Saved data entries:
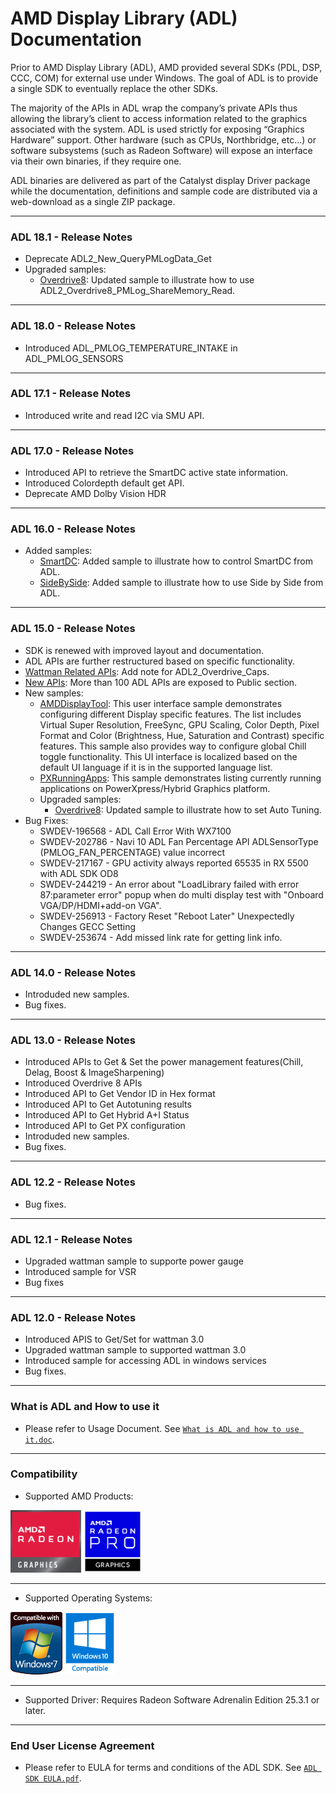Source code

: # AMD Display Library (ADL) Documentation
Prior to AMD Display Library (ADL), AMD provided several SDKs (PDL, DSP, CCC, COM) for external use under Windows. The goal of ADL is to provide a single SDK to eventually replace the other SDKs.

The majority of the APIs in ADL wrap the company’s private APIs thus allowing the library’s client to access information related to the graphics associated with the system. ADL is used strictly for exposing “Graphics Hardware” support. Other hardware (such as CPUs, Northbridge, etc…) or software subsystems (such as Radeon Software) will expose an interface via their own binaries, if they require one.

ADL binaries are delivered as part of the Catalyst display Driver package while the documentation, definitions and sample code are distributed via a web-download as a single ZIP package. 

---

### ADL 18.1 - Release Notes
* Deprecate ADL2_New_QueryPMLogData_Get
* Upgraded samples:
	* <a href="Overdrive8-example.html">Overdrive8</a>: Updated sample to illustrate how to use ADL2_Overdrive8_PMLog_ShareMemory_Read.

---

### ADL 18.0 - Release Notes
* Introduced ADL_PMLOG_TEMPERATURE_INTAKE in ADL_PMLOG_SENSORS

---

### ADL 17.1 - Release Notes
* Introduced write and read I2C via SMU API.

---

### ADL 17.0 - Release Notes
* Introduced API to retrieve the SmartDC active state information.
* Introduced Colordepth default get API.
* Deprecate AMD Dolby Vision HDR

---

### ADL 16.0 - Release Notes
* Added samples:
	* <a href="SmartDC-example.html">SmartDC</a>: Added sample to illustrate how to control SmartDC from ADL.
	* <a href="SideBySide-example.html">SideBySide</a>: Added sample to illustrate how to use Side by Side from ADL.

---

### ADL 15.0 - Release Notes
* SDK is renewed with improved layout and documentation.
* ADL APIs are further restructured based on specific functionality.
* <a href="group__WATTMANAPI.html">Wattman Related APIs</a>: Add note for ADL2_Overdrive_Caps.
* <a href="LatestAPIS.html">New APIs</a>:
	More than 100 ADL APIs are exposed to Public section.
* New samples:
	* <a href="AMDDisplayTool-example.html">AMDDisplayTool</a>: This user interface sample demonstrates configuring different Display specific features. The list includes Virtual Super Resolution, FreeSync, GPU Scaling, Color Depth, Pixel Format and Color (Brightness, Hue, Saturation and Contrast) specific features. This sample also provides way to configure global Chill toggle functionality. This UI interface is localized based on the default UI language if it is in the supported language list.
	* <a href="PXRunningApps-example.html">PXRunningApps</a>: This sample demonstrates listing currently running applications on PowerXpress/Hybrid Graphics platform.
  * Upgraded samples:
	* <a href="Overdrive8-example.html">Overdrive8</a>: Updated sample to illustrate how to set Auto Tuning.
* Bug Fixes:
	* SWDEV-196568 - ADL Call Error With WX7100
	* SWDEV-202786 - Navi 10 ADL Fan Percentage API ADLSensorType (PMLOG_FAN_PERCENTAGE) value incorrect
	* SWDEV-217167 - GPU activity always reported 65535 in RX 5500 with ADL SDK OD8
	* SWDEV-244219 - An error about "LoadLibrary failed with error 87:parameter error" popup when do multi display test with "Onboard VGA/DP/HDMI+add-on VGA".
	* SWDEV-256913 - Factory Reset "Reboot Later" Unexpectedly Changes GECC Setting
	* SWDEV-253674 - Add missed link rate for getting link info.

---

### ADL 14.0 - Release Notes
* Introduded new samples.
* Bug fixes.

--- 

### ADL 13.0 - Release Notes
* Introduced APIs to Get & Set the power management features(Chill, Delag, Boost & ImageSharpening)
* Introduced Overdrive 8 APIs 
* Introduced API to Get Vendor ID in Hex format
* Introduced API to Get Autotuning results
* Introduced API to Get Hybrid A+I Status
* Introduced API to Get PX configuration 
* Introduded new samples.
* Bug fixes.

--- 

### ADL 12.2 - Release Notes
* Bug fixes.

--- 

### ADL 12.1 - Release Notes
* Upgraded wattman sample to supporte power gauge
* Introduced sample for VSR
* Bug fixes

--- 

### ADL 12.0 - Release Notes
* Introduced APIS to Get/Set for wattman 3.0
* Upgraded wattman sample to supported wattman 3.0
* Introduced sample for accessing ADL in windows services
* Bug fixes.

--- 

### What is ADL and How to use it
* Please refer to Usage Document. See <a href="What is ADL and how to use it.doc">`What is ADL and how to use it.doc`</a>.

--- 

### Compatibility
* Supported AMD Products:
<div>
  <img src="169768-C_RADEON_FAMILY_BADGE_E_RGB.PNG" title="AMD Radeon Graphics" margin="5" height="100"/> <img src="18161301-A_AMDRadeonProMASTER_Badge_RGB.PNG" title="AMD FirePro Graphics" margin="5" height="100"/>  
</div>

---
* Supported Operating Systems:
<div>
  <img src="Windows7.PNG" margin="5" height="100" title="Windows 7" /> <img src="Windows10.PNG" margin="5" height="100" title="Windows 10" /> 
</div>

---
* Supported Driver:
	Requires Radeon Software Adrenalin Edition 25.3.1 or later.

---
### End User License Agreement
* Please refer to EULA for terms and conditions of the ADL SDK. See <a href="ADL SDK EULA.pdf">`ADL SDK EULA.pdf`</a>.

→ What you need to do: Write every record out again exactly, omitting the pictures they hold.

→ Problem solution:
Source code

: # AMD Display Library (ADL) Documentation
Prior to AMD Display Library (ADL), AMD provided several SDKs (PDL, DSP, CCC, COM) for external use under Windows. The goal of ADL is to provide a single SDK to eventually replace the other SDKs.

The majority of the APIs in ADL wrap the company’s private APIs thus allowing the library’s client to access information related to the graphics associated with the system. ADL is used strictly for exposing “Graphics Hardware” support. Other hardware (such as CPUs, Northbridge, etc…) or software subsystems (such as Radeon Software) will expose an interface via their own binaries, if they require one.

ADL binaries are delivered as part of the Catalyst display Driver package while the documentation, definitions and sample code are distributed via a web-download as a single ZIP package. 

---

### ADL 18.1 - Release Notes
* Deprecate ADL2_New_QueryPMLogData_Get
* Upgraded samples:
	* <a href="Overdrive8-example.html">Overdrive8</a>: Updated sample to illustrate how to use ADL2_Overdrive8_PMLog_ShareMemory_Read.

---

### ADL 18.0 - Release Notes
* Introduced ADL_PMLOG_TEMPERATURE_INTAKE in ADL_PMLOG_SENSORS

---

### ADL 17.1 - Release Notes
* Introduced write and read I2C via SMU API.

---

### ADL 17.0 - Release Notes
* Introduced API to retrieve the SmartDC active state information.
* Introduced Colordepth default get API.
* Deprecate AMD Dolby Vision HDR

---

### ADL 16.0 - Release Notes
* Added samples:
	* <a href="SmartDC-example.html">SmartDC</a>: Added sample to illustrate how to control SmartDC from ADL.
	* <a href="SideBySide-example.html">SideBySide</a>: Added sample to illustrate how to use Side by Side from ADL.

---

### ADL 15.0 - Release Notes
* SDK is renewed with improved layout and documentation.
* ADL APIs are further restructured based on specific functionality.
* <a href="group__WATTMANAPI.html">Wattman Related APIs</a>: Add note for ADL2_Overdrive_Caps.
* <a href="LatestAPIS.html">New APIs</a>:
	More than 100 ADL APIs are exposed to Public section.
* New samples:
	* <a href="AMDDisplayTool-example.html">AMDDisplayTool</a>: This user interface sample demonstrates configuring different Display specific features. The list includes Virtual Super Resolution, FreeSync, GPU Scaling, Color Depth, Pixel Format and Color (Brightness, Hue, Saturation and Contrast) specific features. This sample also provides way to configure global Chill toggle functionality. This UI interface is localized based on the default UI language if it is in the supported language list.
	* <a href="PXRunningApps-example.html">PXRunningApps</a>: This sample demonstrates listing currently running applications on PowerXpress/Hybrid Graphics platform.
  * Upgraded samples:
	* <a href="Overdrive8-example.html">Overdrive8</a>: Updated sample to illustrate how to set Auto Tuning.
* Bug Fixes:
	* SWDEV-196568 - ADL Call Error With WX7100
	* SWDEV-202786 - Navi 10 ADL Fan Percentage API ADLSensorType (PMLOG_FAN_PERCENTAGE) value incorrect
	* SWDEV-217167 - GPU activity always reported 65535 in RX 5500 with ADL SDK OD8
	* SWDEV-244219 - An error about "LoadLibrary failed with error 87:parameter error" popup when do multi display test with "Onboard VGA/DP/HDMI+add-on VGA".
	* SWDEV-256913 - Factory Reset "Reboot Later" Unexpectedly Changes GECC Setting
	* SWDEV-253674 - Add missed link rate for getting link info.

---

### ADL 14.0 - Release Notes
* Introduded new samples.
* Bug fixes.

--- 

### ADL 13.0 - Release Notes
* Introduced APIs to Get & Set the power management features(Chill, Delag, Boost & ImageSharpening)
* Introduced Overdrive 8 APIs 
* Introduced API to Get Vendor ID in Hex format
* Introduced API to Get Autotuning results
* Introduced API to Get Hybrid A+I Status
* Introduced API to Get PX configuration 
* Introduded new samples.
* Bug fixes.

--- 

### ADL 12.2 - Release Notes
* Bug fixes.

--- 

### ADL 12.1 - Release Notes
* Upgraded wattman sample to supporte power gauge
* Introduced sample for VSR
* Bug fixes

--- 

### ADL 12.0 - Release Notes
* Introduced APIS to Get/Set for wattman 3.0
* Upgraded wattman sample to supported wattman 3.0
* Introduced sample for accessing ADL in windows services
* Bug fixes.

--- 

### What is ADL and How to use it
* Please refer to Usage Document. See <a href="What is ADL and how to use it.doc">`What is ADL and how to use it.doc`</a>.

--- 

### Compatibility
* Supported AMD Products:
<div>
  <img src="169768-C_RADEON_FAMILY_BADGE_E_RGB.PNG" title="AMD Radeon Graphics" margin="5" height="100"/> <img src="18161301-A_AMDRadeonProMASTER_Badge_RGB.PNG" title="AMD FirePro Graphics" margin="5" height="100"/>  
</div>

---
* Supported Operating Systems:
<div>
  <img src="Windows7.PNG" margin="5" height="100" title="Windows 7" /> <img src="Windows10.PNG" margin="5" height="100" title="Windows 10" /> 
</div>

---
* Supported Driver:
	Requires Radeon Software Adrenalin Edition 25.3.1 or later.

---
### End User License Agreement
* Please refer to EULA for terms and conditions of the ADL SDK. See <a href="ADL SDK EULA.pdf">`ADL SDK EULA.pdf`</a>.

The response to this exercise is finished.